:: Task requirements ::
Only lines holding the word "institution" are needed; copy each of them from the material.

:: Record excerpts ::
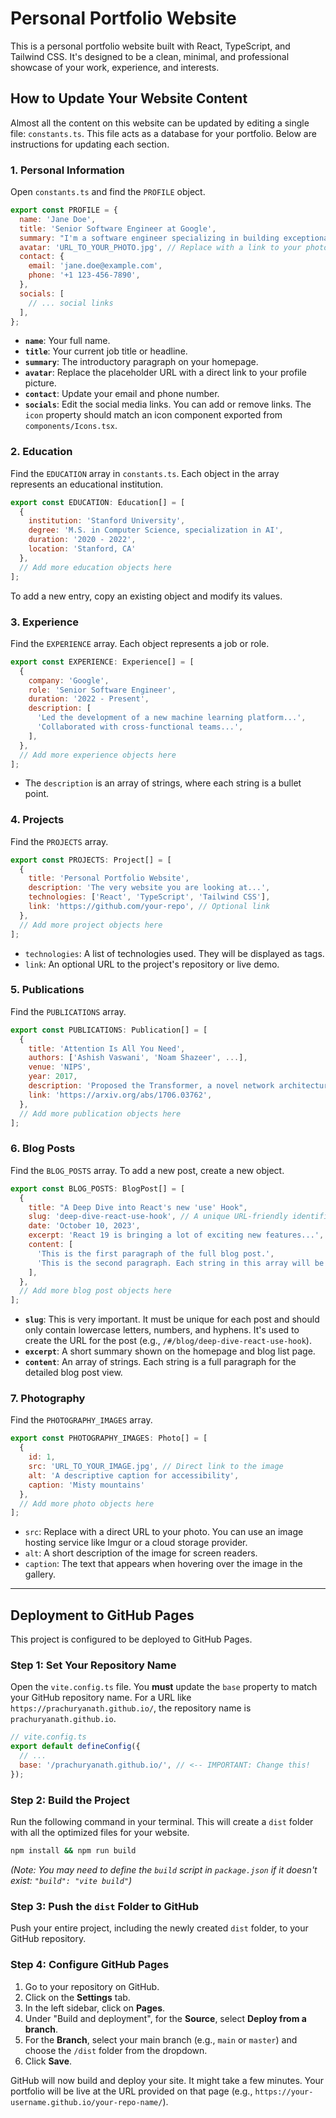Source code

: # Personal Portfolio Website

This is a personal portfolio website built with React, TypeScript, and Tailwind CSS. It's designed to be a clean, minimal, and professional showcase of your work, experience, and interests.

## How to Update Your Website Content

Almost all the content on this website can be updated by editing a single file: `constants.ts`. This file acts as a database for your portfolio. Below are instructions for updating each section.

### 1. Personal Information

Open `constants.ts` and find the `PROFILE` object.

```javascript
export const PROFILE = {
  name: 'Jane Doe',
  title: 'Senior Software Engineer at Google',
  summary: "I'm a software engineer specializing in building exceptional digital experiences...",
  avatar: 'URL_TO_YOUR_PHOTO.jpg', // Replace with a link to your photo
  contact: {
    email: 'jane.doe@example.com',
    phone: '+1 123-456-7890',
  },
  socials: [
    // ... social links
  ],
};
```

-   **`name`**: Your full name.
-   **`title`**: Your current job title or headline.
-   **`summary`**: The introductory paragraph on your homepage.
-   **`avatar`**: Replace the placeholder URL with a direct link to your profile picture.
-   **`contact`**: Update your email and phone number.
-   **`socials`**: Edit the social media links. You can add or remove links. The `icon` property should match an icon component exported from `components/Icons.tsx`.

### 2. Education

Find the `EDUCATION` array in `constants.ts`. Each object in the array represents an educational institution.

```javascript
export const EDUCATION: Education[] = [
  {
    institution: 'Stanford University',
    degree: 'M.S. in Computer Science, specialization in AI',
    duration: '2020 - 2022',
    location: 'Stanford, CA'
  },
  // Add more education objects here
];
```

To add a new entry, copy an existing object and modify its values.

### 3. Experience

Find the `EXPERIENCE` array. Each object represents a job or role.

```javascript
export const EXPERIENCE: Experience[] = [
  {
    company: 'Google',
    role: 'Senior Software Engineer',
    duration: '2022 - Present',
    description: [
      'Led the development of a new machine learning platform...',
      'Collaborated with cross-functional teams...',
    ],
  },
  // Add more experience objects here
];
```

-   The `description` is an array of strings, where each string is a bullet point.

### 4. Projects

Find the `PROJECTS` array.

```javascript
export const PROJECTS: Project[] = [
  {
    title: 'Personal Portfolio Website',
    description: 'The very website you are looking at...',
    technologies: ['React', 'TypeScript', 'Tailwind CSS'],
    link: 'https://github.com/your-repo', // Optional link
  },
  // Add more project objects here
];
```

-   `technologies`: A list of technologies used. They will be displayed as tags.
-   `link`: An optional URL to the project's repository or live demo.

### 5. Publications

Find the `PUBLICATIONS` array.

```javascript
export const PUBLICATIONS: Publication[] = [
  {
    title: 'Attention Is All You Need',
    authors: ['Ashish Vaswani', 'Noam Shazeer', ...],
    venue: 'NIPS',
    year: 2017,
    description: 'Proposed the Transformer, a novel network architecture...',
    link: 'https://arxiv.org/abs/1706.03762',
  },
  // Add more publication objects here
];
```

### 6. Blog Posts

Find the `BLOG_POSTS` array. To add a new post, create a new object.

```javascript
export const BLOG_POSTS: BlogPost[] = [
  {
    title: "A Deep Dive into React's new 'use' Hook",
    slug: 'deep-dive-react-use-hook', // A unique URL-friendly identifier
    date: 'October 10, 2023',
    excerpt: 'React 19 is bringing a lot of exciting new features...',
    content: [
      'This is the first paragraph of the full blog post.',
      'This is the second paragraph. Each string in this array will be rendered as a separate paragraph on the post detail page.',
    ],
  },
  // Add more blog post objects here
];
```
-   **`slug`**: This is very important. It must be unique for each post and should only contain lowercase letters, numbers, and hyphens. It's used to create the URL for the post (e.g., `/#/blog/deep-dive-react-use-hook`).
-   **`excerpt`**: A short summary shown on the homepage and blog list page.
-   **`content`**: An array of strings. Each string is a full paragraph for the detailed blog post view.

### 7. Photography

Find the `PHOTOGRAPHY_IMAGES` array.

```javascript
export const PHOTOGRAPHY_IMAGES: Photo[] = [
  { 
    id: 1, 
    src: 'URL_TO_YOUR_IMAGE.jpg', // Direct link to the image
    alt: 'A descriptive caption for accessibility', 
    caption: 'Misty mountains' 
  },
  // Add more photo objects here
];
```

-   `src`: Replace with a direct URL to your photo. You can use an image hosting service like Imgur or a cloud storage provider.
-   `alt`: A short description of the image for screen readers.
-   `caption`: The text that appears when hovering over the image in the gallery.

---

## Deployment to GitHub Pages

This project is configured to be deployed to GitHub Pages.

### Step 1: Set Your Repository Name

Open the `vite.config.ts` file. You **must** update the `base` property to match your GitHub repository name. For a URL like `https://prachuryanath.github.io/`, the repository name is `prachuryanath.github.io`.

```javascript
// vite.config.ts
export default defineConfig({
  // ...
  base: '/prachuryanath.github.io/', // <-- IMPORTANT: Change this!
});
```

### Step 2: Build the Project

Run the following command in your terminal. This will create a `dist` folder with all the optimized files for your website.

```bash
npm install && npm run build
```

*(Note: You may need to define the `build` script in `package.json` if it doesn't exist: `"build": "vite build"`)*

### Step 3: Push the `dist` Folder to GitHub

Push your entire project, including the newly created `dist` folder, to your GitHub repository.

### Step 4: Configure GitHub Pages

1.  Go to your repository on GitHub.
2.  Click on the **Settings** tab.
3.  In the left sidebar, click on **Pages**.
4.  Under "Build and deployment", for the **Source**, select **Deploy from a branch**.
5.  For the **Branch**, select your main branch (e.g., `main` or `master`) and choose the `/dist` folder from the dropdown.
6.  Click **Save**.

GitHub will now build and deploy your site. It might take a few minutes. Your portfolio will be live at the URL provided on that page (e.g., `https://your-username.github.io/your-repo-name/`).
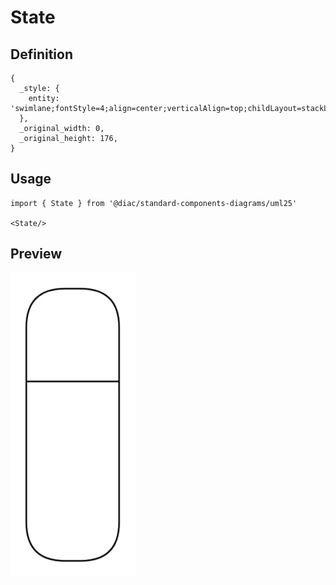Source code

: # State

## Definition

```
{
  _style: { 
    entity: 'swimlane;fontStyle=4;align=center;verticalAlign=top;childLayout=stackLayout;horizontal=1;startSize=60;horizontalStack=0;resizeParent=1;resizeParentMax=0;resizeLast=0;collapsible=0;marginBottom=0;html=1;rounded=1;absoluteArcSize=1;arcSize=50;whiteSpace=wrap;',
  },
  _original_width: 0,
  _original_height: 176,
}
```

## Usage

```
import { State } from '@diac/standard-components-diagrams/uml25'

<State/>
```

## Preview

<img src="./state.png" width="200"/>
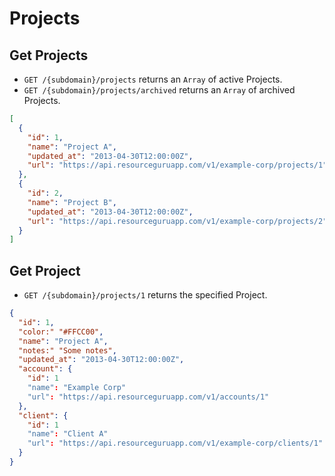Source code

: # Projects

## Get Projects

* `GET /{subdomain}/projects` returns an `Array` of active Projects.
* `GET /{subdomain}/projects/archived` returns an `Array` of archived Projects.

```json
[
  {
    "id": 1,
    "name": "Project A",
    "updated_at": "2013-04-30T12:00:00Z",
    "url": "https://api.resourceguruapp.com/v1/example-corp/projects/1"
  },
  {
    "id": 2,
    "name": "Project B",
    "updated_at": "2013-04-30T12:00:00Z",
    "url": "https://api.resourceguruapp.com/v1/example-corp/projects/2"
  }
]
```

## Get Project

* `GET /{subdomain}/projects/1` returns the specified Project.

```json
{
  "id": 1,
  "color:" "#FFCC00",
  "name": "Project A",
  "notes:" "Some notes",
  "updated_at": "2013-04-30T12:00:00Z",
  "account": {
    "id": 1
    "name": "Example Corp"
    "url": "https://api.resourceguruapp.com/v1/accounts/1"
  },
  "client": {
    "id": 1
    "name": "Client A"
    "url": "https://api.resourceguruapp.com/v1/example-corp/clients/1"
  }
}
```

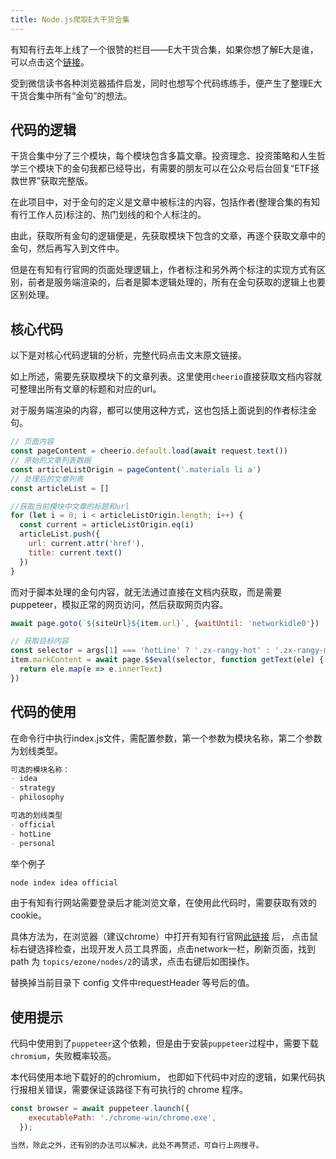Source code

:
```yaml
---
title: Node.js爬取E大干货合集
---
```

有知有行去年上线了一个很赞的栏目——E大干货合集，如果你想了解E大是谁，可以点击这个[链接](https://youzhiyouxing.cn/materials/673)。

受到微信读书各种浏览器插件启发，同时也想写个代码练练手，便产生了整理E大干货合集中所有“金句”的想法。

## 代码的逻辑
干货合集中分了三个模块，每个模块包含多篇文章。投资理念、投资策略和人生哲学三个模块下的金句我都已经导出，有需要的朋友可以在公众号后台回复“ETF拯救世界”获取完整版。

在此项目中，对于金句的定义是文章中被标注的内容，包括作者(整理合集的有知有行工作人员)标注的、热门划线的和个人标注的。

由此，获取所有金句的逻辑便是，先获取模块下包含的文章，再逐个获取文章中的金句，然后再写入到文件中。

但是在有知有行官网的页面处理逻辑上，作者标注和另外两个标注的实现方式有区别，前者是服务端渲染的，后者是脚本逻辑处理的，所有在金句获取的逻辑上也要区别处理。

## 核心代码
以下是对核心代码逻辑的分析，完整代码点击文末原文链接。

如上所述，需要先获取模块下的文章列表。这里使用`cheerio`直接获取文档内容就可整理出所有文章的标题和对应的url。

对于服务端渲染的内容，都可以使用这种方式，这也包括上面说到的作者标注金句。
```javascript
// 页面内容
const pageContent = cheerio.default.load(await request.text())
// 原始的文章列表数据
const articleListOrigin = pageContent('.materials li a')
// 处理后的文章列表
const articleList = []

//获取当前模块中文章的标题和url
for (let i = 0; i < articleListOrigin.length; i++) {
  const current = articleListOrigin.eq(i)
  articleList.push({
    url: current.attr('href'),
    title: current.text()
  })
}
```

而对于脚本处理的金句内容，就无法通过直接在文档内获取，而是需要puppeteer，模拟正常的网页访问，然后获取网页内容。

```javascript
await page.goto(`${siteUrl}${item.url}`, {waitUntil: 'networkidle0'})

// 获取目标内容
const selector = args[1] === 'hotLine' ? '.zx-rangy-hot' : '.zx-rangy-mark'
item.markContent = await page.$$eval(selector, function getText(ele) {
  return ele.map(e => e.innerText)
})
```


## 代码的使用
在命令行中执行index.js文件，需配置参数，第一个参数为模块名称，第二个参数为划线类型。

```markdown
可选的模块名称：
- idea
- strategy
- philosophy

可选的划线类型
- official
- hotLine
- personal
```
举个例子
```javascript
node index idea official 
```
由于有知有行网站需要登录后才能浏览文章，在使用此代码时，需要获取有效的cookie。

具体方法为，在浏览器（建议chrome）中打开有知有行官网[此链接](https://youzhiyouxing.cn/topics/ezone/nodes/2) 后，
点击鼠标右键选择检查，出现开发人员工具界面，点击network一栏，刷新页面，找到 path 为 `topics/ezone/nodes/2`的请求，点击右键后如图操作。

<!-- ![](img/Snipaste_2022-03-03_20-54-18.png) -->

替换掉当前目录下 config 文件中requestHeader 等号后的值。


## 使用提示
代码中使用到了`puppeteer`这个依赖，但是由于安装`puppeteer`过程中，需要下载 `chromium`，失败概率较高。

本代码使用本地下载好的的chromium， 也即如下代码中对应的逻辑，如果代码执行报相关错误，需要保证该路径下有可执行的 chrome 程序。

```javascript
const browser = await puppeteer.launch({
    executablePath: './chrome-win/chrome.exe',
  });

当然，除此之外，还有别的办法可以解决，此处不再赘述，可自行上网搜寻。
```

:: Task answer ::
Find the `EDUCATION` array in `constants.ts`. Each object in the array represents an educational institution.
    institution: 'Stanford University',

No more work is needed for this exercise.